Por Lorena Fríes *
Estamos a pocos días de iniciar el fin de la transición. Por fin, el legado férreo del General Pinochet y Jaime Guzmán quedará atrás y con ello, la Constitución del 80. Muchos y muchas ansiamos que en esa nueva carta se vea reflejado el Chile que somos y el que queremos ser. No más a un modelo que exacerba las desigualdades y violencias, no más a la depredación de nuestros bienes comunes, no más a la política encerrada en sí misma y no más a las violaciones a los derechos humanos.
Lo que hemos vivido es una grave crisis de derechos humanos, que tiene como anclaje la Constitución del 80, pero que con el tiempo y la falta de voluntad política se naturalizó. Los derechos sociales, los derechos políticos, la igualdad y no discriminación, por nombrar tres pilares de los derechos humanos, no fueron parte de la convivencia en estos años, hasta que entendimos que no es posible vivir sin mínimos de dignidad. Eso fue el 18 de Octubre, una rebelión de un pueblo hastiado, frustrado de sobrevivir. La respuesta fue la represión y las graves violaciones a los derechos humanos registradas por organismos nacionales e internacionales: detenciones ilegales, lesiones oculares, violencia sexual, tortura, en magnitudes que esperábamos nunca más se produjeran, menos bajo un régimen democrático, fueron el costo para el camino que se abrió.
Ningún pueblo debe pagar ese costo.
Las recomendaciones que se le hicieron al Estado en esos informes se centraron en el cese inmediato de estos atropellos y en la prevención, para evitar su recurrencia. Nada serio se ha hecho. Peor aún, el problema continúa y estas violaciones se han sumado otras, derivadas del incumplimiento de la obligación de verdad, justicia y reparación. No se cuenta aún con cifras oficiales coincidentes sobre la magnitud de dichas violaciones, tampoco se han emprendido reformas estructurales que impidan que vuelvan a ocurrir, en particular en relación con las Fuerzas de Orden y Seguridad. El gobierno sigue negando el carácter de hechos graves vulneratorios de los derechos humanos sin ofrecer disculpas públicas, y los hombres y mujeres que participaron de las movilizaciones, mayoritariamente jóvenes, siguen, en muchos casos, presos mientras sus victimarios, agentes del Estado, se encuentran en libertad.

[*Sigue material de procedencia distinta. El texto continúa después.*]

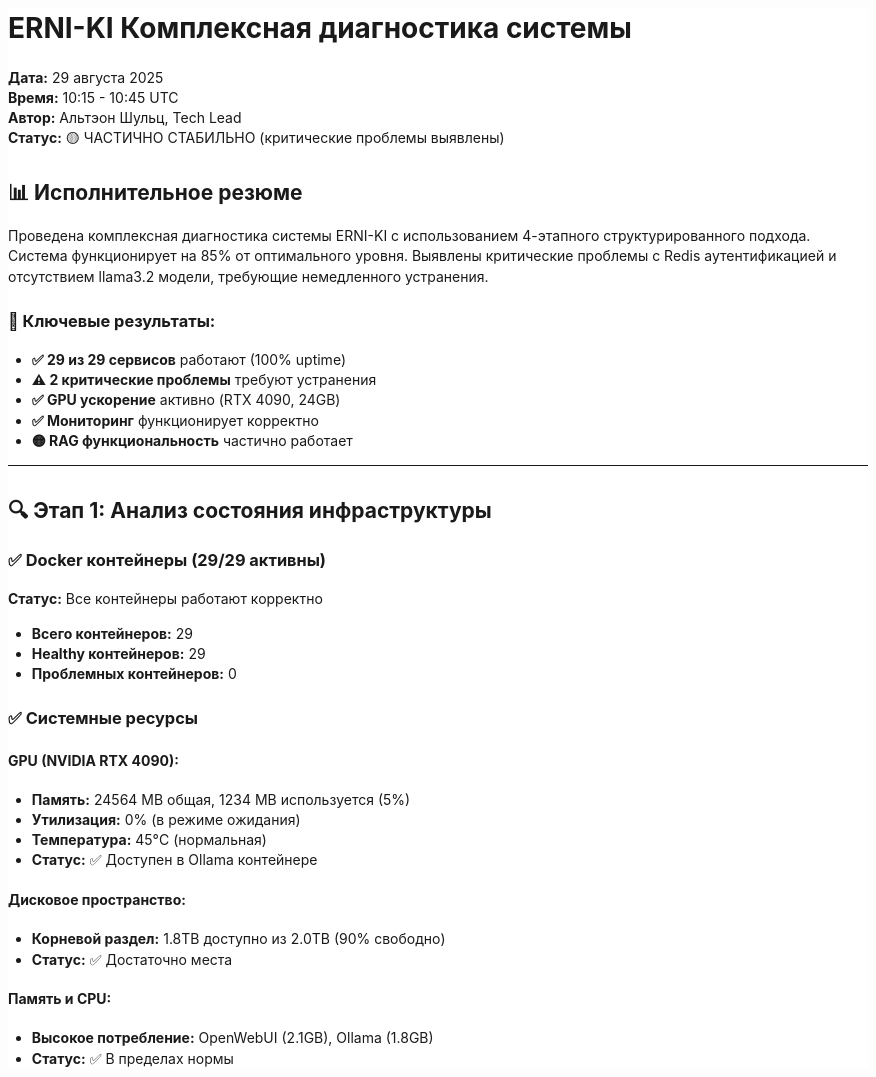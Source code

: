 # ERNI-KI Комплексная диагностика системы

**Дата:** 29 августа 2025  
**Время:** 10:15 - 10:45 UTC  
**Автор:** Альтэон Шульц, Tech Lead  
**Статус:** 🟡 ЧАСТИЧНО СТАБИЛЬНО (критические проблемы выявлены)

## 📊 Исполнительное резюме

Проведена комплексная диагностика системы ERNI-KI с использованием 4-этапного
структурированного подхода. Система функционирует на 85% от оптимального уровня.
Выявлены критические проблемы с Redis аутентификацией и отсутствием llama3.2
модели, требующие немедленного устранения.

### 🎯 Ключевые результаты:

- **✅ 29 из 29 сервисов** работают (100% uptime)
- **⚠️ 2 критические проблемы** требуют устранения
- **✅ GPU ускорение** активно (RTX 4090, 24GB)
- **✅ Мониторинг** функционирует корректно
- **🟡 RAG функциональность** частично работает

---

## 🔍 Этап 1: Анализ состояния инфраструктуры

### ✅ **Docker контейнеры (29/29 активны)**

**Статус:** Все контейнеры работают корректно

- **Всего контейнеров:** 29
- **Healthy контейнеров:** 29
- **Проблемных контейнеров:** 0

### ✅ **Системные ресурсы**

#### **GPU (NVIDIA RTX 4090):**

- **Память:** 24564 MB общая, 1234 MB используется (5%)
- **Утилизация:** 0% (в режиме ожидания)
- **Температура:** 45°C (нормальная)
- **Статус:** ✅ Доступен в Ollama контейнере

#### **Дисковое пространство:**

- **Корневой раздел:** 1.8TB доступно из 2.0TB (90% свободно)
- **Статус:** ✅ Достаточно места

#### **Память и CPU:**

- **Высокое потребление:** OpenWebUI (2.1GB), Ollama (1.8GB)
- **Статус:** ✅ В пределах нормы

Aproximadamente 8.600 causas se abrieron entre el 18 de octubre y enero del 2021 y de esas, sólo 3.480 siguen vigentes, es decir, más de 5.000 se cerraron quedando las víctimas y sus familias en la total indefensión. Los presos de la revuelta en muchos casos siguen bajo el régimen de prisión preventiva, superando el tiempo legal de encierro. Se ha aplicado legislación especial como la Ley de Seguridad Interior del Estado y se los ha estigmatizado como delincuentes o terroristas. A ello se suman decisiones del poder judicial y de otros organismos como el Consejo de Defensa del Estado que, por defender los intereses pecuniarios del fisco, dan la razón a quienes niegan el abuso policial que la ciudadanía vive a diario. Por su parte, el Congreso avanza lenta y tardíamente en propuestas que respondan a la situación.
La impunidad es de larga data en Chile, se filtra y expande en los poderes del Estado.
Un Estado democrático tiene como principal obligación organizar al poder público para garantizar los derechos humanos de las personas que lo habitan. En concreto, investigar – no como una simple formalidad destinada al fracaso-, perseguir, enjuiciar y condenar a los responsables de las violaciones a los derechos fundamentales, en el marco de un debido proceso que garantice el acceso oportuno y efectivo a la justicia.
Nada de esto ha ocurrido en Chile y la respuesta del Estado ha sido la impunidad frente a las atrocidades cometidas por un pueblo que defendió sus derechos en las calles.